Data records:

▬▬▬▬▬▬▬▬▬▬

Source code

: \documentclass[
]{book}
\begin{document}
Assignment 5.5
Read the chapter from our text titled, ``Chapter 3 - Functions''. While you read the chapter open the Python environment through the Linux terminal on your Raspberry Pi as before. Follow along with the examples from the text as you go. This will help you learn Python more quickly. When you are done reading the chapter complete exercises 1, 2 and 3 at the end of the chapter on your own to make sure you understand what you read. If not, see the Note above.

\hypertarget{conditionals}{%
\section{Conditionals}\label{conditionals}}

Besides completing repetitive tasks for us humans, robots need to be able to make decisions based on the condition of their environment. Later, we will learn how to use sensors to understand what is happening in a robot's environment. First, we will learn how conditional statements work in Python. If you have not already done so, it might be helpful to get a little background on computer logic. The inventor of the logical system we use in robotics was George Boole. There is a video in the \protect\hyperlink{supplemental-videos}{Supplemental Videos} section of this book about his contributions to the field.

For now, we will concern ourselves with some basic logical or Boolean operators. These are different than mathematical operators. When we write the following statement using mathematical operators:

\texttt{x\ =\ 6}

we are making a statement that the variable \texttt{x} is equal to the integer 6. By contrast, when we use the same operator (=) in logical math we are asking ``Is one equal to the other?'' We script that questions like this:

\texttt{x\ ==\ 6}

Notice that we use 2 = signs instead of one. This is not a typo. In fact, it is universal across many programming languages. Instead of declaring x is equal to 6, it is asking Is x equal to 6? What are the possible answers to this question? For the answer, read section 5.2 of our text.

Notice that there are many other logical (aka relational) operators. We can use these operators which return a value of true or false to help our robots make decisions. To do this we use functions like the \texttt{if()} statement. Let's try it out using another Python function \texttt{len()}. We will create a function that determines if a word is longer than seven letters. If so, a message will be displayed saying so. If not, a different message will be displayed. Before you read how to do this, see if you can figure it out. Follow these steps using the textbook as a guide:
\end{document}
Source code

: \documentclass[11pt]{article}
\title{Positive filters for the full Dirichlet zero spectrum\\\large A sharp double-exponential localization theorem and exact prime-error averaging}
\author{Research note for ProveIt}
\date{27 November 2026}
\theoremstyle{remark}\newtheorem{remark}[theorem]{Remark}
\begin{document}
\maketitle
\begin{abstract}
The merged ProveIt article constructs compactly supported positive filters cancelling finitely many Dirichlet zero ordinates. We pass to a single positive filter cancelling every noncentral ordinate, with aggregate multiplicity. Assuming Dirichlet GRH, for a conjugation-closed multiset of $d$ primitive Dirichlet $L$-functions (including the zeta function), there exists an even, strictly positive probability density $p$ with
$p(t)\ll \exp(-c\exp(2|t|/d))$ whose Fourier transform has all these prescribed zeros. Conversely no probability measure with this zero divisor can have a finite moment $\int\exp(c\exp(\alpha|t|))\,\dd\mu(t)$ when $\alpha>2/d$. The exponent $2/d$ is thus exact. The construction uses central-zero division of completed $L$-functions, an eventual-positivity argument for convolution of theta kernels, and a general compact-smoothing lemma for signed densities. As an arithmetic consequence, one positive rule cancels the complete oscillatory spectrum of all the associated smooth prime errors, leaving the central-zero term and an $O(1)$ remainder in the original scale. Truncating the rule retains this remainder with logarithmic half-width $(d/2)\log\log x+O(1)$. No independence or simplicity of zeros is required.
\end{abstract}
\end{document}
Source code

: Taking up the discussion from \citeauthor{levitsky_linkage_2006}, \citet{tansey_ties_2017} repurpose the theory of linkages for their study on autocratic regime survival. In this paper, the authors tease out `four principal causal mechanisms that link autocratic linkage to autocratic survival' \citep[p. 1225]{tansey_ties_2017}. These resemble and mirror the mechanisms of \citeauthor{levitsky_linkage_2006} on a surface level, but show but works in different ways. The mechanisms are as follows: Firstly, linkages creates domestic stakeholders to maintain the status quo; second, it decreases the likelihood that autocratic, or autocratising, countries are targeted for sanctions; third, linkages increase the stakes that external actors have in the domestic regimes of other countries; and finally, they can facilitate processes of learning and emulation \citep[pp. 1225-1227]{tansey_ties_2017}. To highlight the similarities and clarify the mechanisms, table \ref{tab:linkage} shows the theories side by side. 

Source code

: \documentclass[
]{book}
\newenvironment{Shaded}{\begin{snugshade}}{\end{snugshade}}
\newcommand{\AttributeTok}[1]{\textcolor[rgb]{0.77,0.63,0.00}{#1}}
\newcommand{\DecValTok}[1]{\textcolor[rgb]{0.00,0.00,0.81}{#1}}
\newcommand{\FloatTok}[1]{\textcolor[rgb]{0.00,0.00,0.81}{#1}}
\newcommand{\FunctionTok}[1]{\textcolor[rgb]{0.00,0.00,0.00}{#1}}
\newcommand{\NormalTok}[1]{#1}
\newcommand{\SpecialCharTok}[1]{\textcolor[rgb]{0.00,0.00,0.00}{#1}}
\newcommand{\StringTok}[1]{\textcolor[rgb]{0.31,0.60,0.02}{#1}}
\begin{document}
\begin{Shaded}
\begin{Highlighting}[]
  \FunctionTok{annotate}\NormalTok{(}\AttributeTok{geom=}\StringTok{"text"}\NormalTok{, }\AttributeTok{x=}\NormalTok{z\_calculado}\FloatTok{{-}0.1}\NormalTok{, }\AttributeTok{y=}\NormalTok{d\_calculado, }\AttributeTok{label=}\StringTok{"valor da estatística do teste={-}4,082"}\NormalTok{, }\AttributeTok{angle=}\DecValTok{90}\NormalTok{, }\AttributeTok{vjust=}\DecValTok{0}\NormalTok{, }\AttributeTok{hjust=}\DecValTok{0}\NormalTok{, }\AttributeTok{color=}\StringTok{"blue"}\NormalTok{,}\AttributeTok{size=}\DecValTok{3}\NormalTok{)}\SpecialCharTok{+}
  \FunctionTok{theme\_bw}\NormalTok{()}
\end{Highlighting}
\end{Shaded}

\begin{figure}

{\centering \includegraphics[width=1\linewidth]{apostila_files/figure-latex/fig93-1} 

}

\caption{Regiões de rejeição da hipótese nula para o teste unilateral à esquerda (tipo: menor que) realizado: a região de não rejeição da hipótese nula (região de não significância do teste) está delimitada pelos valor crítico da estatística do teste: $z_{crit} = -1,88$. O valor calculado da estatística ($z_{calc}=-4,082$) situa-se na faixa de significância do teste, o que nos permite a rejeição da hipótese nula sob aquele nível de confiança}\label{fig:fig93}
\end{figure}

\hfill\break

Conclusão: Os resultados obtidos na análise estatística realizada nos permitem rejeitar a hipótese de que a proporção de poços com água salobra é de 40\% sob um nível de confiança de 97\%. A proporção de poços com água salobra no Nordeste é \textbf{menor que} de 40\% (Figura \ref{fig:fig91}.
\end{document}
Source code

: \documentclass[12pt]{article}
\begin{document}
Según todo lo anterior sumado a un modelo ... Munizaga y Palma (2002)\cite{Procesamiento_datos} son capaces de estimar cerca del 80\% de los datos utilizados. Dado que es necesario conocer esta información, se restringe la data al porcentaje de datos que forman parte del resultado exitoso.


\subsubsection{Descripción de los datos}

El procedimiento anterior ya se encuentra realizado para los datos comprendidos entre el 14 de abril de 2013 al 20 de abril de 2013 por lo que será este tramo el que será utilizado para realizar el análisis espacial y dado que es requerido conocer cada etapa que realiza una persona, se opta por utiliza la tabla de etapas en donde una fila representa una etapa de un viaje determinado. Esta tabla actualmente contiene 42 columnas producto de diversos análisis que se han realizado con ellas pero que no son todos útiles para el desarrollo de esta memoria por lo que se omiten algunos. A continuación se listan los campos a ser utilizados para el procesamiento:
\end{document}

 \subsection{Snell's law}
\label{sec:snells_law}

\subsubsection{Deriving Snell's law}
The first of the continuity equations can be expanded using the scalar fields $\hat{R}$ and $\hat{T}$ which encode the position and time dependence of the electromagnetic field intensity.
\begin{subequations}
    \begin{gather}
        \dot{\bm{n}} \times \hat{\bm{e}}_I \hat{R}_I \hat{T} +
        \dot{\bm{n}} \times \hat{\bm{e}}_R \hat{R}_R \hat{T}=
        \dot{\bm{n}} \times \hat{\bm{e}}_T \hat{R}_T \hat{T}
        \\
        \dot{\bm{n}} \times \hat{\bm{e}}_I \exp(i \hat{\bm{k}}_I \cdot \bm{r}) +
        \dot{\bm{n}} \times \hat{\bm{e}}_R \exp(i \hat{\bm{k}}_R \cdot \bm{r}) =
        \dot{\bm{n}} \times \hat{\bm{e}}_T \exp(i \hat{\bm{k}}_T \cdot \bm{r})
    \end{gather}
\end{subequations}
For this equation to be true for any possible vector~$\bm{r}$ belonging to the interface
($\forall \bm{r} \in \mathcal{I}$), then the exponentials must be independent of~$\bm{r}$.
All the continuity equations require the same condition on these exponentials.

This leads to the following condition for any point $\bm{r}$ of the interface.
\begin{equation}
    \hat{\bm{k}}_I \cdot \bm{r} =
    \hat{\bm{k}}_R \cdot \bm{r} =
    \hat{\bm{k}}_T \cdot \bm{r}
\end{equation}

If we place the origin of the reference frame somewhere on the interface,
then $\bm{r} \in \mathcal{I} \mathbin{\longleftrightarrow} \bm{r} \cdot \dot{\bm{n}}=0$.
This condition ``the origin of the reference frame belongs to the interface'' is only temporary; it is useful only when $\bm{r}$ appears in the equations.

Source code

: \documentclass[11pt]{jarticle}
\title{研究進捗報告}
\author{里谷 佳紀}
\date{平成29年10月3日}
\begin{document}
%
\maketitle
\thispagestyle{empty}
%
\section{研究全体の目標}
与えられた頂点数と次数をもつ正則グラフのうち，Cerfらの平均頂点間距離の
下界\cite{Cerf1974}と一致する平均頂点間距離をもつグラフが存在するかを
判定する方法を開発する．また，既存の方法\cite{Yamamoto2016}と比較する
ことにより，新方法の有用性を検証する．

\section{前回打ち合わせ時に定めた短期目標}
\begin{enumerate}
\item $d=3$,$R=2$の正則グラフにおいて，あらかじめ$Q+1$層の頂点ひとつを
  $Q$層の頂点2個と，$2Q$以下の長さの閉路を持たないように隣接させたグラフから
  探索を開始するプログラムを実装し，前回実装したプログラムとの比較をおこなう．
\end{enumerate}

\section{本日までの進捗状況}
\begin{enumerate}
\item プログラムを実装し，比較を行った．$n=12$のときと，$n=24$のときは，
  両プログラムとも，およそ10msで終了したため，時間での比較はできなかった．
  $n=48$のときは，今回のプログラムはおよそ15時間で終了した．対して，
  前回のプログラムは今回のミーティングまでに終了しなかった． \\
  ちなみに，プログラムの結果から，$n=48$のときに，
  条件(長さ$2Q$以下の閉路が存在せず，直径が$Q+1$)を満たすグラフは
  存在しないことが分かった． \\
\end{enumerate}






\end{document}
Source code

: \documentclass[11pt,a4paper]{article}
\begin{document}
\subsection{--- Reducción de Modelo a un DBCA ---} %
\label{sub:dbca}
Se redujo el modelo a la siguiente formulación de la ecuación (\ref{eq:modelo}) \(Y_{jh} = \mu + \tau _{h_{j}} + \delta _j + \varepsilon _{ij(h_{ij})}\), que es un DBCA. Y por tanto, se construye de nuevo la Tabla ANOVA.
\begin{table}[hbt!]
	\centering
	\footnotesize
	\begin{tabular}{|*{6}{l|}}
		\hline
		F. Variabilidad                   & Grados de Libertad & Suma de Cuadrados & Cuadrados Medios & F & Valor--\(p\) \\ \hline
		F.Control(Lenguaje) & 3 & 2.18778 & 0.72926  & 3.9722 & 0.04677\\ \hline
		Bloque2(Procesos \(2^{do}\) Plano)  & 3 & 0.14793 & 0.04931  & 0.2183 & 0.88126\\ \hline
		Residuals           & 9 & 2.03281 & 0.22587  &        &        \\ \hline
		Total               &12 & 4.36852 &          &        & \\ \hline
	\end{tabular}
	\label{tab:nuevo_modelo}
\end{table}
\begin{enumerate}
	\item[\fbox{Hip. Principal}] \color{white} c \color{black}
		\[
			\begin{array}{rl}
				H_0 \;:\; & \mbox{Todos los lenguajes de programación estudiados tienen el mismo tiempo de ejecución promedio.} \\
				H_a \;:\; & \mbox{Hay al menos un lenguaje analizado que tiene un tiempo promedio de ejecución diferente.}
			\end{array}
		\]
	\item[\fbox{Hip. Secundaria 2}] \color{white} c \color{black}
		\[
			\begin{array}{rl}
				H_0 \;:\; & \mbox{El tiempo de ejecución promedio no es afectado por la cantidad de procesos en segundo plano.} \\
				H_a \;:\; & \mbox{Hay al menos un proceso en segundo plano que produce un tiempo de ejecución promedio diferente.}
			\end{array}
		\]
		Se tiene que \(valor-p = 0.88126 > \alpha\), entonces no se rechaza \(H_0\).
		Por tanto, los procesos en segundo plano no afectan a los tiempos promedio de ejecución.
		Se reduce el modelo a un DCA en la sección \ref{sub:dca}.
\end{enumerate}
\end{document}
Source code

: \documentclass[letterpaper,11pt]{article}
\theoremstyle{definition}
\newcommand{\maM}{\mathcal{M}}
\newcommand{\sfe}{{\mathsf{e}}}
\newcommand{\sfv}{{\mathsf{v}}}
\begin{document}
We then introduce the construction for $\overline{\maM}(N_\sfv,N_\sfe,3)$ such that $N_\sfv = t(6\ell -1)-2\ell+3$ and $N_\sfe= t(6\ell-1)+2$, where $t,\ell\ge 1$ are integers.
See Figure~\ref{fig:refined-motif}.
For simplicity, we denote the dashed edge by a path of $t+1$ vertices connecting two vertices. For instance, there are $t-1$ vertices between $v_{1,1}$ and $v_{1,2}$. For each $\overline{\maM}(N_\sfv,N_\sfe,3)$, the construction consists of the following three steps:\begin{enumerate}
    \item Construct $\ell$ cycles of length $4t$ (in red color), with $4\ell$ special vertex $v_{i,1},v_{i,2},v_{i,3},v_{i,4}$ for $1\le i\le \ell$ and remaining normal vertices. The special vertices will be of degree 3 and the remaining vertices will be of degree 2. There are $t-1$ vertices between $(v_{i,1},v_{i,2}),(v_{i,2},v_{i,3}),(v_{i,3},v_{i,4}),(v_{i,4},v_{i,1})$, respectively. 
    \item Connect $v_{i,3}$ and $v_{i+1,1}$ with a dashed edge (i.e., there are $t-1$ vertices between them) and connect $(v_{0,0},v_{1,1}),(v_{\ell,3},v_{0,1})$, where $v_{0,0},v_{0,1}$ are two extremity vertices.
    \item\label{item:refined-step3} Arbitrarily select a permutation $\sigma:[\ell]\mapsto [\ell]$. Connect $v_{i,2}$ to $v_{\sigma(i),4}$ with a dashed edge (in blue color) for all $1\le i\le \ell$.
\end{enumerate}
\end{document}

▬▬▬▬▬▬▬▬▬▬

### WHAT THE TASK REQUIRES
Please repeat word for word the lines above that run from the beginning through the line containing "Assignment 5.5", keeping both the first and that last line.

### REPLY
Source code

: \documentclass[
]{book}
\begin{document}
Assignment 5.5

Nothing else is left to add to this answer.